AI Safety

How did ‘large’ language models get that way? The role of Transformers and Pretraining in GPT

Self-supervised learning on internet-scale data is the real secret behind LLM size.

Deep Dive

In his LessWrong essay, Oliver Sourbut traces how large language models (LLMs) like GPT grew to their enormous scale. He argues the answer lies in the 'P' (pretrained) and 'T' (transformer) of GPT. Self-supervised learning—training a model to predict the next token on vast unlabeled internet text—provides the bulk of the 'cake,' as Yann LeCun famously analogized. This approach sidesteps the expense of curated, human-labeled datasets and forces the model to learn generalizable linguistic concepts. The Transformer architecture, with its attention mechanism, efficiently handles long-range dependencies in sequences, enabling models to process entire paragraphs or documents as context. This combination allowed scaling from millions to billions of parameters, driving the exponential growth in model size.

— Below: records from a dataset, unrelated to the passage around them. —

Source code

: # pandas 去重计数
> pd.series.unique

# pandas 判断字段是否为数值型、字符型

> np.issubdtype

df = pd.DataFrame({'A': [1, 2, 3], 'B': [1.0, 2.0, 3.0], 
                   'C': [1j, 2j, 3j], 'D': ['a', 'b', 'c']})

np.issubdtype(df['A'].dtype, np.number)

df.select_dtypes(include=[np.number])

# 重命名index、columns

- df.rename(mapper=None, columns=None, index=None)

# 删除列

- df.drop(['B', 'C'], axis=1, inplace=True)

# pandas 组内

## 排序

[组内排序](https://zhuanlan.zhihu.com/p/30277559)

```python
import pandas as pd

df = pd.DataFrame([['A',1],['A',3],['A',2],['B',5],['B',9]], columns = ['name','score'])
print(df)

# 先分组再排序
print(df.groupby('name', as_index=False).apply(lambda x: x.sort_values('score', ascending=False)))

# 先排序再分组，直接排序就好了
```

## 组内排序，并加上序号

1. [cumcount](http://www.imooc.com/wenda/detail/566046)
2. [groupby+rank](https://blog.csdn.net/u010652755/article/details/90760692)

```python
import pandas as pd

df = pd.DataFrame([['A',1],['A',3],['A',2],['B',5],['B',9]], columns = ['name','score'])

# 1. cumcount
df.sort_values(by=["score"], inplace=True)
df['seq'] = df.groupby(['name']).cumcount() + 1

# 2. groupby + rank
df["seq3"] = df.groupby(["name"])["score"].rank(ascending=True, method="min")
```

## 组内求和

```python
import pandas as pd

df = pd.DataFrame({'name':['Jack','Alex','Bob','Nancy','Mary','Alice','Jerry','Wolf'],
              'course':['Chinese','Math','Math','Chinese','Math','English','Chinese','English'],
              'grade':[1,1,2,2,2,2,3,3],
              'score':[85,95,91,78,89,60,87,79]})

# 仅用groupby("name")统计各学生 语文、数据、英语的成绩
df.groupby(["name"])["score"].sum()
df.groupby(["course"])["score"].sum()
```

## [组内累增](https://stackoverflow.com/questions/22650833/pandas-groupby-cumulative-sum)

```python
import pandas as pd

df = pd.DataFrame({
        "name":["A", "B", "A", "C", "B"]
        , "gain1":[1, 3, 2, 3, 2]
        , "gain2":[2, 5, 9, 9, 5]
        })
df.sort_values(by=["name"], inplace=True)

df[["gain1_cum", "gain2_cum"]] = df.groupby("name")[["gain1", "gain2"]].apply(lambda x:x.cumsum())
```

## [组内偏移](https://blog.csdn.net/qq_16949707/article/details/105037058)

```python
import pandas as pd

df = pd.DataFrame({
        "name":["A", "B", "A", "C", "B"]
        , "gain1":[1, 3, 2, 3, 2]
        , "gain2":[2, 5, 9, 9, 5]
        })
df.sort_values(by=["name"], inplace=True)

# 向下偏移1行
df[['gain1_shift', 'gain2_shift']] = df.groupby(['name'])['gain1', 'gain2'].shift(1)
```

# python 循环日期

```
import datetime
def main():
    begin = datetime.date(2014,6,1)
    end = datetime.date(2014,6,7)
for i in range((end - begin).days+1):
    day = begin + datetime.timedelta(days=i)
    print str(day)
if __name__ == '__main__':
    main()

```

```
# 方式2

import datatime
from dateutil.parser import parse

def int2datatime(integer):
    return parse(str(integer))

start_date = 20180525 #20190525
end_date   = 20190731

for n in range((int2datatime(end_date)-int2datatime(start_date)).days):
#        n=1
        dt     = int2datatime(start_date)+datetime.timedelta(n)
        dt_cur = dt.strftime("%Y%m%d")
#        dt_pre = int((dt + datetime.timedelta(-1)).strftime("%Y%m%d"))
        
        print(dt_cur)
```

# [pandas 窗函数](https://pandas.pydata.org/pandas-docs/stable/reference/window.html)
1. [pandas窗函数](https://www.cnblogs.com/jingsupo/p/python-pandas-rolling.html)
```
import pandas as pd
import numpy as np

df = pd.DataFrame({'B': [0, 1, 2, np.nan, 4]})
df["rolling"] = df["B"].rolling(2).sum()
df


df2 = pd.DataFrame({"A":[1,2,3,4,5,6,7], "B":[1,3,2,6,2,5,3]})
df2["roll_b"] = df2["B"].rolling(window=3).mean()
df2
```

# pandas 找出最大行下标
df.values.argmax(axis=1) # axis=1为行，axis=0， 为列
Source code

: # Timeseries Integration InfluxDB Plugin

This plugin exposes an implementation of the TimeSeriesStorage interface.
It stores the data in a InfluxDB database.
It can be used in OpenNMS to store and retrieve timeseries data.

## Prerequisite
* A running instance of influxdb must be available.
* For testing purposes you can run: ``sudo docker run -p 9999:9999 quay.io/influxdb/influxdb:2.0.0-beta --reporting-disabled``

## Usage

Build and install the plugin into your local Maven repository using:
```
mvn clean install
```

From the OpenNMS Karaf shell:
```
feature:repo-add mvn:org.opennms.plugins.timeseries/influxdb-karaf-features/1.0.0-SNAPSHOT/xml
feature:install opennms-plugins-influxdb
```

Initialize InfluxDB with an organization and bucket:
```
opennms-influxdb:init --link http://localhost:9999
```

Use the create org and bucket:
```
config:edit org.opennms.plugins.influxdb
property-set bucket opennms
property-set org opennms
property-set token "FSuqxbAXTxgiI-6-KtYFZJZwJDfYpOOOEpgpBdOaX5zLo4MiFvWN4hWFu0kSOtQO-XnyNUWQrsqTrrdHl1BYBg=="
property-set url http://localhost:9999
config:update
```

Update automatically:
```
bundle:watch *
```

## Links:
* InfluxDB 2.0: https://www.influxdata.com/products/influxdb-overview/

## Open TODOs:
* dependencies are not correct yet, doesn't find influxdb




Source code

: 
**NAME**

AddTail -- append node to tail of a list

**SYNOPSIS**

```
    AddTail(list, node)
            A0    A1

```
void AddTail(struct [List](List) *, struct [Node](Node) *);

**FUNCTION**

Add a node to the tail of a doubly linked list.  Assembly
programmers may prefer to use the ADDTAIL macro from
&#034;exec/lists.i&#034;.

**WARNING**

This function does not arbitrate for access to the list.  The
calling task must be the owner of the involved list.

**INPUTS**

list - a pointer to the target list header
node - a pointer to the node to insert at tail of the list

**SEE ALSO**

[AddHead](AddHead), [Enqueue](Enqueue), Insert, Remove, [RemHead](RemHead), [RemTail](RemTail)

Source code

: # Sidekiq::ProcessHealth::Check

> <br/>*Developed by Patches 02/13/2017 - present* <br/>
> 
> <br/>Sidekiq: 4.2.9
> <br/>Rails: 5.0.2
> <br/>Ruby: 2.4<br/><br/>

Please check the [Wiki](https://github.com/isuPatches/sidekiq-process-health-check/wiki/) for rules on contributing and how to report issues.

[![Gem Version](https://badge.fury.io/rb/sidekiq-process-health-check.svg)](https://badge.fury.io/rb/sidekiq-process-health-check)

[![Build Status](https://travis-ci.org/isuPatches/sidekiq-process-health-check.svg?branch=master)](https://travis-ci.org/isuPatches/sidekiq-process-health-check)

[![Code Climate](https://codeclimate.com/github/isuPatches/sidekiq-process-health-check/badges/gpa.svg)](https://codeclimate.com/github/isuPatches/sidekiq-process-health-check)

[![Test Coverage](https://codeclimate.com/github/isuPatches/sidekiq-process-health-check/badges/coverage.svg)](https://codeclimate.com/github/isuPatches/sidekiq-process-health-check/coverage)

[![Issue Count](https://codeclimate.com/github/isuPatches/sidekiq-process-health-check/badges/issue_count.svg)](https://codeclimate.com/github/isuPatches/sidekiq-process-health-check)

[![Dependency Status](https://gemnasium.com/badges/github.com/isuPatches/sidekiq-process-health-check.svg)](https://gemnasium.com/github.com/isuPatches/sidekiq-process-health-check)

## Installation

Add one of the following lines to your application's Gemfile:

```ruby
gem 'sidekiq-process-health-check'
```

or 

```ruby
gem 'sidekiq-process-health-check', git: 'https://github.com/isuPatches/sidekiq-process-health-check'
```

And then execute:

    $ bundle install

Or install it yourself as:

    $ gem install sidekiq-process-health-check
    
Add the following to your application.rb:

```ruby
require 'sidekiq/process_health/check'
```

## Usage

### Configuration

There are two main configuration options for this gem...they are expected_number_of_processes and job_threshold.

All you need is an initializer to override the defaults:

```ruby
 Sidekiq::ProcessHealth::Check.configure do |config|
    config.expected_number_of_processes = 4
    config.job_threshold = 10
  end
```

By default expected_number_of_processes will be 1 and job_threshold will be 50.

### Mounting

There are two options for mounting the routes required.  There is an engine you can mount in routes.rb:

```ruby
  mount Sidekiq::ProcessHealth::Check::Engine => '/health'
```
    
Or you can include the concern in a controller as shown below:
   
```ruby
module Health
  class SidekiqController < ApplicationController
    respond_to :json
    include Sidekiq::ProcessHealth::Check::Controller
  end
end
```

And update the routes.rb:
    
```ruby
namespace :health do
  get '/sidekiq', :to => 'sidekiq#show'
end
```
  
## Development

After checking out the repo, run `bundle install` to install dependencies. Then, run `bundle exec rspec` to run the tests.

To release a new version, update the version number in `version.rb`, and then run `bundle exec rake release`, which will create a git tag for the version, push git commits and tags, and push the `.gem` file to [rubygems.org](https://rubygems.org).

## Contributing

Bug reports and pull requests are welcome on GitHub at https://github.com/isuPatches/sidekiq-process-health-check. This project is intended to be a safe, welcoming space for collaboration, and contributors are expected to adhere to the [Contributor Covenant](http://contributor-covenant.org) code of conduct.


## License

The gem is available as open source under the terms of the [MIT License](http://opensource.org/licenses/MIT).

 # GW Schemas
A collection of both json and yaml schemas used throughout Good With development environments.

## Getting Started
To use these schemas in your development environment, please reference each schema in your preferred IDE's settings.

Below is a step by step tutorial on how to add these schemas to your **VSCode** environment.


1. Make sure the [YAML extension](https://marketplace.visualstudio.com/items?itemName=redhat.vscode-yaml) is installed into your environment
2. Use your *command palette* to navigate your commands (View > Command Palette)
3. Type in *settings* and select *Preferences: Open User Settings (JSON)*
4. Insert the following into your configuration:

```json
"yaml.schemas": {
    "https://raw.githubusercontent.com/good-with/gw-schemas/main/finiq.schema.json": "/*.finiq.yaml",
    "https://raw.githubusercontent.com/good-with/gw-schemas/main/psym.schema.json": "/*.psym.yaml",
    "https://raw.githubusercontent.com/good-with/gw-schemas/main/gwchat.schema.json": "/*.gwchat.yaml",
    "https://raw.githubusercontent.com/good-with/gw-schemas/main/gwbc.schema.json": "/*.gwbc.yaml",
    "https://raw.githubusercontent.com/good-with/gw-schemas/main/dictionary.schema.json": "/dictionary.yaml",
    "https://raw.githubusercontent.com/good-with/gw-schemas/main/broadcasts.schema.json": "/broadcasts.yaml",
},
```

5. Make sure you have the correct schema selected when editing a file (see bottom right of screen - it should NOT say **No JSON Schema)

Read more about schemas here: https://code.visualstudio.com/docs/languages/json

Sourbut notes that while this self-supervised pretraining was the foundation, the paradigm has evolved by 2025–2026, with reinforcement learning and supervised fine-tuning playing larger roles (the 'icing' and 'cherry'). The essay is part of a series examining implications for AI reasoning and explainability, hinting that current trends may sacrifice some of the transparency that emerged from this training regime. For professionals, understanding this history clarifies why LLMs are so data-hungry and compute-intensive, and why future shifts in training methodology could change their capabilities and interpretability.

Key Points
  • Self-supervised learning (predicting next token) on internet-scale data provided the 'bulk of the cake' for LLMs, avoiding expensive human labeling.
  • The Transformer architecture's attention mechanism enabled handling long sequences, critical for language coherence and scaling to billions of parameters.
  • LeCun's 2016 analogy (unsupervised as bulk, supervised as icing, RL as cherry) described early LLM training, but by 2026 RL and fine-tuning have become more central.

Why It Matters

Explains the core drivers behind LLM scaling—critical for understanding AI costs, data needs, and future model shifts.